Due to severe winter conditions and other factors there was little expansion of flocks. Most of the counties in northern Michigan contained no turkeys. Without any support from an outside source each chapter raised the necessary funds to support the expansion of Wild Turkeys into new areas and counties.. The key was to insure their survival during severe winters. Each chapter purchased corn by the tons and distributed it free of charge throughout their areas and beyond. Twelve turkeys were counted in the first winter survey in the Traverse Bay’s five county area. A few years later about 10,000 were thriving. Over in the Ausable River Valley Chapter area all of the turkeys in that area were congregated on one farm where they were not welcome. Robby Robbins stepped in took care of the problem and began that chapter. Their flocks became so numerous they were trapped and taken to the U.P. and later Ontario for their first Wild Turkeys.
When the Pere Marquette Chapter was formed the DNR had conducted winter population surveys but had dis- continued them. Instead of an increase in population, turkeys were decreasing. In order to properly manage the flocks we have to know if and where a problem exists. With our urging and assistance surveys were established again.
We established a standard of uniform distribution of corn to turkey flocks during severe northern Michigan winters.
During that time period we had very good contact with our area conservation officers. We also had a great deal of support from our local residents. We became aware that the illegal killing of turkeys was becoming a big problem and had the potential of taking the turkey population back to zero. In response, a meeting with state representative Sid Ouwinga was held at Reed City. At our request he introduced a House Bill that would give the Wild Turkey big game status with the deer and bear. Despite the nay-sayers saying we would never pull it off, we proceeded.
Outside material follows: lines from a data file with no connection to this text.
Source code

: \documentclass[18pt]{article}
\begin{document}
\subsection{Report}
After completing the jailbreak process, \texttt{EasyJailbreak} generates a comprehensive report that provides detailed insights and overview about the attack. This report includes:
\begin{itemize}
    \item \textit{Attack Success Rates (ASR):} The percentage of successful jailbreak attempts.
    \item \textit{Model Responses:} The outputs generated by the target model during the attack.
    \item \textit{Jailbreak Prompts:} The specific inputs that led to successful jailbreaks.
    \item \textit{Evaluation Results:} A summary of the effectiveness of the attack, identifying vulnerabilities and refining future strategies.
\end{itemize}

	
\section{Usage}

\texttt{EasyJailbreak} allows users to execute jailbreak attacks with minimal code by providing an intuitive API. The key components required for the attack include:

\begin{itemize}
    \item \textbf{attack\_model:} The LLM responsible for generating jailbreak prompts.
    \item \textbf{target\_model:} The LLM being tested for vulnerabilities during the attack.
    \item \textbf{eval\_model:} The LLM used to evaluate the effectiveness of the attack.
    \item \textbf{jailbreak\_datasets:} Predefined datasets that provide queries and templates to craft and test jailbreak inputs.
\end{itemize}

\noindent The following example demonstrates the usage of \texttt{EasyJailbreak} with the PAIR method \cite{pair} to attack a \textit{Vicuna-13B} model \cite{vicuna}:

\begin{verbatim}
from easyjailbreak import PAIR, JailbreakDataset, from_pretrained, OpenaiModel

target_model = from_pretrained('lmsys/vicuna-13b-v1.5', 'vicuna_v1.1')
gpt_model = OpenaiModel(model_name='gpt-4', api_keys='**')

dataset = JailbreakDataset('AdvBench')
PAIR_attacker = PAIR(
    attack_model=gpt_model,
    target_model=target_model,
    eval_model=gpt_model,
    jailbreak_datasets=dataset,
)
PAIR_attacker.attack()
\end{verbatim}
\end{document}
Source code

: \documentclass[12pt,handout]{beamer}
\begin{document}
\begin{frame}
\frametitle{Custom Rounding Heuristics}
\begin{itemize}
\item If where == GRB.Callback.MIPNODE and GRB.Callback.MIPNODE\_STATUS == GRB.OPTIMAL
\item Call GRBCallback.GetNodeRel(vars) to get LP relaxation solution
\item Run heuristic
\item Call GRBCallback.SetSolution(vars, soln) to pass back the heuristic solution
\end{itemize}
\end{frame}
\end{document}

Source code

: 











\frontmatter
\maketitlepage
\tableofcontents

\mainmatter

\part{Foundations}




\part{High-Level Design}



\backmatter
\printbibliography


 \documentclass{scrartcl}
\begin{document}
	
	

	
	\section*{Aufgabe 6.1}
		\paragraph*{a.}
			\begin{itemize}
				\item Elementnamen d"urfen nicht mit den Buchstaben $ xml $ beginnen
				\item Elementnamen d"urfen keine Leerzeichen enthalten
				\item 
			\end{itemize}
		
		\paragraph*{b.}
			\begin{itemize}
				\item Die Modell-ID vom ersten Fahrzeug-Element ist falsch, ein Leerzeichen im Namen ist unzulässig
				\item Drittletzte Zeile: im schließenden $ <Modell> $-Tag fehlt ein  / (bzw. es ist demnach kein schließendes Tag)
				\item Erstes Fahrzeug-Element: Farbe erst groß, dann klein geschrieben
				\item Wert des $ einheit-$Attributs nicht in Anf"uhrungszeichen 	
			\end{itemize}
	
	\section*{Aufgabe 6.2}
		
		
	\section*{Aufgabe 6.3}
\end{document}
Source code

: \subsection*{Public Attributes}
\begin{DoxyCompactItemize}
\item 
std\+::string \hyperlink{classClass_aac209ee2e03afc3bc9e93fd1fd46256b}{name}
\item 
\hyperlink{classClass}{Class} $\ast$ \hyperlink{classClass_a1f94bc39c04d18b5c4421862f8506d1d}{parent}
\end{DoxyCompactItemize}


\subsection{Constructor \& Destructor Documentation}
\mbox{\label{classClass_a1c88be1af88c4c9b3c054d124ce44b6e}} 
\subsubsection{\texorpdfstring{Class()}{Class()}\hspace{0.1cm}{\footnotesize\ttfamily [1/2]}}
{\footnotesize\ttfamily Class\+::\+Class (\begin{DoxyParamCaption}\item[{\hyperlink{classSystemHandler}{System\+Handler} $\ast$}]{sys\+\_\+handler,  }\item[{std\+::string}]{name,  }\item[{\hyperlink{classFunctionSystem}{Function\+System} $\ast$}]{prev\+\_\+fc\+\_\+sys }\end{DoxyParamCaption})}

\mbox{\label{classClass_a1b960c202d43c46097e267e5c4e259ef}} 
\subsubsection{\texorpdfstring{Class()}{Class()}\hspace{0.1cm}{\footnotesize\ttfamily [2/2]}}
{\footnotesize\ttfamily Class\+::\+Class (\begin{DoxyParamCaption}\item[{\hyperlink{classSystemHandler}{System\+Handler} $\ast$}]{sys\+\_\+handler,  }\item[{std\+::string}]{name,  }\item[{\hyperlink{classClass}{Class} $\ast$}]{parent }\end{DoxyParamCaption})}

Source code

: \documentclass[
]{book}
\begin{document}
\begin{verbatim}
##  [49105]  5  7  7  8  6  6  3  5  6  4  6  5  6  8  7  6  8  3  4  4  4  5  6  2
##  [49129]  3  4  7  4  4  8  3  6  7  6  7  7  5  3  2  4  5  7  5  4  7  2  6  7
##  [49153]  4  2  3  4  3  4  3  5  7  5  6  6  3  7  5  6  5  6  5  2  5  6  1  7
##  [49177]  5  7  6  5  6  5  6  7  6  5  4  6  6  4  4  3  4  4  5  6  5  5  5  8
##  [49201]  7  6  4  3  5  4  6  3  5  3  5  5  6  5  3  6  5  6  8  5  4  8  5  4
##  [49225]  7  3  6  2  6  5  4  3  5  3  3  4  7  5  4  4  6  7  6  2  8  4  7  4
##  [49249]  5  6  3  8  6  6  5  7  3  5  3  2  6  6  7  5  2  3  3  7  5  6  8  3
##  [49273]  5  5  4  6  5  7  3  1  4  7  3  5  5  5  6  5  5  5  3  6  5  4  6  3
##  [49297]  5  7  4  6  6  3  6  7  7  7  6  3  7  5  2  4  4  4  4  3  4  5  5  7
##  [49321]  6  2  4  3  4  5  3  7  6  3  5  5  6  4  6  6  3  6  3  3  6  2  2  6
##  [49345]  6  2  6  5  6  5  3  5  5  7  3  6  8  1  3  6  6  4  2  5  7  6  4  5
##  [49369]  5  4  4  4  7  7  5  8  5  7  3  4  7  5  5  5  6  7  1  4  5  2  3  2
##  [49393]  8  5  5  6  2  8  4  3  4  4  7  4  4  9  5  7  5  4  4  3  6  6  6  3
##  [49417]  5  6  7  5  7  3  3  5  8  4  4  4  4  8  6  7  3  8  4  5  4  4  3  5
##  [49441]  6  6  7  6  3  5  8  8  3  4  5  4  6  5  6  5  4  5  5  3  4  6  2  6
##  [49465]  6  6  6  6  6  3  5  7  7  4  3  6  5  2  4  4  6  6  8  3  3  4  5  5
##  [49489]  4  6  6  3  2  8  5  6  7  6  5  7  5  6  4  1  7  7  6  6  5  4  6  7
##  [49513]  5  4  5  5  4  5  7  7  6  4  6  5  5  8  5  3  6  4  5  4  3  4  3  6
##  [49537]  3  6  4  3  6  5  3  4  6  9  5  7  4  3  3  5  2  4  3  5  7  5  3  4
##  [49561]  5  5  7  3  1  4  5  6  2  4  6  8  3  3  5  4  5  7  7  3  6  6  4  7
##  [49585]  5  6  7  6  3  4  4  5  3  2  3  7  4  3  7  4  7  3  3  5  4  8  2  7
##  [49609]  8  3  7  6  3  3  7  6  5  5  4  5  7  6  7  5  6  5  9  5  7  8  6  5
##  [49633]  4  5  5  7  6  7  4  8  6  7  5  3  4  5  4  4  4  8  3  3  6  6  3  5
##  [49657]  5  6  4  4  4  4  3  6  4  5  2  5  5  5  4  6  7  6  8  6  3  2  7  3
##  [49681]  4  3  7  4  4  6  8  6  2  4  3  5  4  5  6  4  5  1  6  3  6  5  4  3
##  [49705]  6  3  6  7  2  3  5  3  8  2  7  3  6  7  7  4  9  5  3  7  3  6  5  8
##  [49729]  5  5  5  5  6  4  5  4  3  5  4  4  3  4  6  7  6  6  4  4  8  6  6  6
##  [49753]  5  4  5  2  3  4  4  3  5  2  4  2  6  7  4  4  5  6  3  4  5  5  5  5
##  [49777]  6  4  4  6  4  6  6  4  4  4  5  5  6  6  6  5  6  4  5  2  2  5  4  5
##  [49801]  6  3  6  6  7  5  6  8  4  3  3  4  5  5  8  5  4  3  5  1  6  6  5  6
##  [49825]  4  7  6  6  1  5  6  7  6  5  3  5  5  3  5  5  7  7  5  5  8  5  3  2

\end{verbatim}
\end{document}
We first presented at the house conservation committee. We explained the reasons for the bill and importance of passage. It passed the committee. We then lobbied the full house and obtained passage, then on to the conservation committee in the senate and then lobbied successfully for its passage. We attended the ceremony as Governor Blanchard signed the bill into law. As the bill proceeded through the legislature, fines were increased for offenders, as well as loss of hunting privileges for three years and jail time. It took a great deal of time, effort and expense but the results were beyond our expectations.